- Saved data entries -
◆ ◆ ◆ ◆ ◆
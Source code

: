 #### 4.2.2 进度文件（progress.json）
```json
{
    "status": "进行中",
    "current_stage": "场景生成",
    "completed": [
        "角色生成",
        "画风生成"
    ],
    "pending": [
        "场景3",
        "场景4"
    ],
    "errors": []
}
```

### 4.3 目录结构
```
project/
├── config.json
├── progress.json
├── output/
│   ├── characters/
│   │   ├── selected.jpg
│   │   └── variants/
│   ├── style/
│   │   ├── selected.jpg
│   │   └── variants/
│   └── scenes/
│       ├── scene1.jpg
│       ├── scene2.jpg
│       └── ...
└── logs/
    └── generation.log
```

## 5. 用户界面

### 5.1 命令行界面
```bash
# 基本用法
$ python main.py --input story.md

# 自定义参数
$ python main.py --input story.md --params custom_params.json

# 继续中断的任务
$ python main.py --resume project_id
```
◆ ◆ ◆ ◆ ◆
- ASSIGNED TASK -
Gather up the lines containing the word "input" from these records and copy them.

- REPLY -
$ python main.py --input story.md
$ python main.py --input story.md --params custom_params.json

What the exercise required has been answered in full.